А Сталин считал наиболее благоприятным договор с Германией, ему надоело пассивное сопротивление Литвинова, и тогда 3 мая 1939 года Литвинов был внезапно снят с поста наркома иностранных дел, и его место занял председатель СНК В. М. Молотов, послушно выполнявший все указания Сталина. Через годы из переписки германского посла в СССР Шуленбурга с министром иностранных дел Риббентропом стало известно, что в Берлине были весьма довольны снятием Литвинова. В советской печати появились статьи, из которых явствовало, что Москва особенно и не стремилась к серьезным переговорам с Англией и Францией. Правда, существовал советско-французский договор 1935 года, который не был денонсирован. Но по этому поводу к удивлению осведомленных западных дипломатов в июне 1939 года в «Известиях» была помещена передовая статья, сообщавшая, что «…у нас нет договоров о взаимной помощи ни с Францией, ни с Англией». Такая забывчивость в дипломатических кругах может повлечь серьезные осложнения. Есть мнение, что подобным заявлением Кремль приглашал Берлин к более активному сотрудничеству.
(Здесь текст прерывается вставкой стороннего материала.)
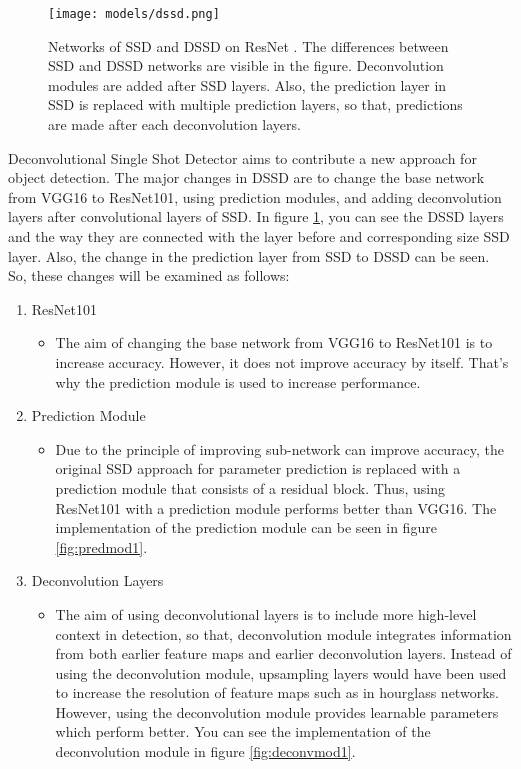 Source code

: \documentclass{article}
\begin{document}
\setlength{\parindent}{6ex}

\begin{figure}
    \centering
    \texttt{[image: models/dssd.png]}
    \caption{Networks of SSD and DSSD on ResNet \cite{dssdcite}. 
    The differences between SSD and DSSD networks are visible in the 
    figure. Deconvolution modules are added after SSD layers. Also, 
    the prediction layer in SSD is replaced with multiple prediction layers, 
    so that, predictions are made after each deconvolution layers. }
    \label{fig:dssd1}
\end{figure}

\indent

Deconvolutional Single Shot Detector \cite{dssdcite} aims to contribute a new approach for object 
detection. The major changes in DSSD are to change the base network from VGG16 to 
ResNet101, using prediction modules, and adding deconvolution layers after convolutional 
layers of SSD. In figure \ref{fig:dssd1}, you can see the DSSD layers and the way they are 
connected with the layer before and corresponding size SSD layer. Also, the change in 
the prediction layer from SSD to DSSD can be seen. So, these changes will be examined as follows: 
\begin{enumerate}
    \item ResNet101
    \begin{itemize}
        \item The aim of changing the base network from VGG16 to ResNet101 is to 
increase accuracy. However, it does not improve accuracy by itself. That's why 
the prediction module is used to increase performance.
    \end{itemize}
    \item Prediction Module
    \begin{itemize}
        \item Due to the principle of improving sub-network can improve accuracy, 
the original SSD approach for parameter prediction is replaced with a prediction module that 
consists of a residual block. Thus, using ResNet101 with a prediction module performs 
better than VGG16. The implementation of the prediction module can be seen in figure 
\ref{fig:predmod1}.
    \end{itemize}
    \item Deconvolution Layers
    \begin{itemize}
        \item The aim of using deconvolutional layers is to include more high-level 
context in detection, so that, deconvolution module integrates information from both 
earlier feature maps and earlier deconvolution layers. Instead of using the deconvolution 
module, upsampling layers would have been used to increase the resolution of feature 
maps such as in hourglass networks. However, using the deconvolution module provides 
learnable parameters which perform better. You can see the implementation of 
the deconvolution module in figure \ref{fig:deconvmod1}.
    \end{itemize}
\end{enumerate}
\end{document}
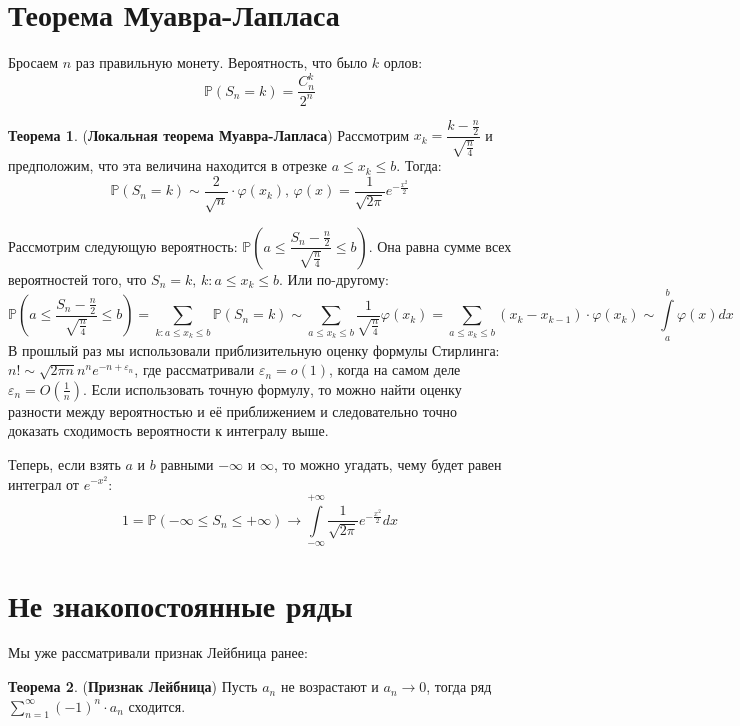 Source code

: \documentclass[12pt]{article}
\newcommand{\RN}[1]{%
	\textup{\uppercase\expandafter{\romannumeral#1}}%
}
\theoremstyle{definition}
\newtheorem{theorem}{Теорема}
\newcommand{\ddint}[2]{\displaystyle\int\limits_{#1}^{#2}}
\begin{document}
\lhead{Математический анализ - \RN{3}}

\section*{Теорема Муавра-Лапласа}
Бросаем $n$ раз правильную монету. Вероятность, что было $k$ орлов:
$$
	\mathbb{P}(S_n = k) = \dfrac{C_n^k}{2^n}
$$
\begin{theorem}(\textbf{Локальная теорема Муавра-Лапласа})
	Рассмотрим $x_k = \dfrac{k - \tfrac{n}{2}}{\sqrt{\tfrac{n}{4}}}$ и предположим, что эта величина находится в отрезке $a \leq x_k \leq b$. Тогда:
	$$
		\mathbb{P}(S_n = k) \sim \dfrac{2}{\sqrt{n}}{\cdot}\varphi(x_k), \, \varphi(x) = \dfrac{1}{\sqrt{2\pi}}e^{-\tfrac{x^2}{2}}
	$$
\end{theorem}
Рассмотрим следующую вероятность: $\mathbb{P}\left(a \leq \dfrac{S_n - \tfrac{n}{2}}{\sqrt{\tfrac{n}{4}}} \leq b\right)$. Она равна сумме всех вероятностей того, что $S_n = k, \, k \colon a \leq x_k \leq b$. Или по-другому:
$$
	\mathbb{P}\left(a \leq \dfrac{S_n - \tfrac{n}{2}}{\sqrt{\tfrac{n}{4}}} \leq b\right) = \sum\limits_{k \colon a \leq x_k \leq b}\mathbb{P}(S_n = k) \sim \sum\limits_{a \leq x_k \leq b}\dfrac{1}{\sqrt{\tfrac{n}{4}}}\varphi(x_k) = \sum\limits_{a \leq x_k \leq b}(x_k - x_{k-1}){\cdot}\varphi(x_k) \sim \ddint{a}{b} \varphi(x)dx
$$
В прошлый раз мы использовали приблизительную оценку формулы Стирлинга: $n! \sim \sqrt{2\pi n} n^n e^{-n + \varepsilon_n}$, где рассматривали $\varepsilon_n  = o(1)$, когда на самом деле $\varepsilon_n = O\left(\tfrac{1}{n}\right)$. Если использовать точную формулу, то можно найти оценку разности между вероятностью и её приближением и следовательно точно доказать сходимость вероятности к интегралу выше. 

Теперь, если взять $a$ и $b$ равными $-\infty$ и $\infty$, то можно угадать, чему будет равен интеграл от $e^{-x^2}$:
$$
	1 = \mathbb{P}\left(-\infty \leq S_n \leq +\infty\right) \to \ddint{-\infty}{+\infty}\dfrac{1}{\sqrt{2\pi}}e^{-\tfrac{x^2}{2}}dx
$$
\newpage
\section*{Не знакопостоянные ряды}
Мы уже рассматривали признак Лейбница ранее:
\begin{theorem}(\textbf{Признак Лейбница})
	Пусть $a_n$ не возрастают и $a_n \to 0$, тогда ряд $\displaystyle \sum\limits_{n = 1}^{\infty}(-1)^n{\cdot}a_n$ сходится.
\end{theorem}
\end{document}
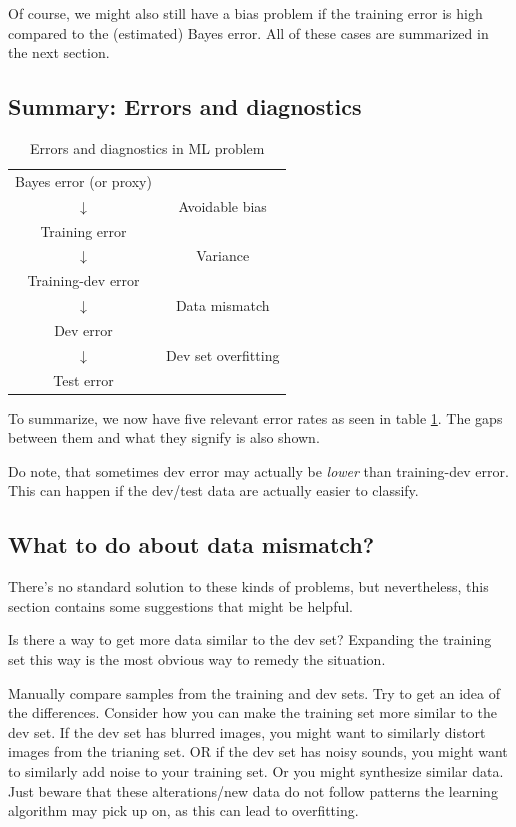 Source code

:\documentclass[12pt, a4paper]{article}
\numberwithin{equation}{section}
\begin{document}
Of course, we might also still have a bias problem if the training error is high compared to the (estimated) Bayes error. All of these cases are summarized in the next section.

\subsection{Summary: Errors and diagnostics}

\begin{table}[b]
\centering
\label{table:diagnostic}
\begin{tabular}{cc}
Bayes error (or proxy) &                           \\
$\downarrow$           & Avoidable bias            \\
Training error         &                           \\
$\downarrow$           & Variance                  \\
Training-dev error     &                           \\
$\downarrow$           & Data mismatch             \\
Dev error              &                           \\
$\downarrow$           & Dev set overfitting       \\
Test error             &                          
\end{tabular}
\caption{Errors and diagnostics in ML problem}
\end{table}

To summarize, we now have five relevant error rates as seen in table \ref{table:diagnostic}. The gaps between them and what they signify is also shown.

Do note, that sometimes dev error may actually be \emph{lower} than training-dev error. This can happen if the dev/test data are actually easier to classify.

\subsection{What to do about data mismatch?}
There's no standard solution to these kinds of problems, but nevertheless, this section contains some suggestions that might be helpful.

Is there a way to get more data similar to the dev set? Expanding the training set this way is the most obvious way to remedy the situation.

Manually compare samples from the training and dev sets. Try to get an idea of the differences. Consider how you can make the training set more similar to the dev set. If the dev set has blurred images, you might want to similarly distort images from the trianing set. OR if the dev set has noisy sounds, you might want to similarly add noise to your training set. Or you might synthesize similar data. Just beware that these alterations/new data do not follow patterns the learning algorithm may pick up on, as this can lead to overfitting.
\end{document}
В мае 1939 года Сталин располагал достоверной информацией о планах Гитлера на последующие месяцы. Сталин знал, что Гитлер намеревается сокрушить и уничтожить Польшу как независимое государство. Зав. Восточным отделом МИД Германии Э. Клейст говорил, что если дело дойдет до войны, то вермахт будет действовать «жестоко и беспощадно». Уже через несколько дней об этой фразе Клейста знали в Кремле. В Берлине были уверены, что СССР сохранит нейтралитет, если Германия ринется на Польшу. Сам Гитлер, по словам того же Клейста, внимательно изучив настроения в Кремле, пришел к выводу, что «после ликвидации Польши» в германо-советских отношениях должен наступить новый благодатный этап. Гитлер планировал на ближайшие два года установить с СССР нормальные отношения, чтобы решить «германские проблемы в Европе». Что это за проблемы — прекрасно известно из курса общей истории. Гитлер также решил, что с учетом интересов СССР в эти два года не будут подвергаться нападению страны Прибалтики.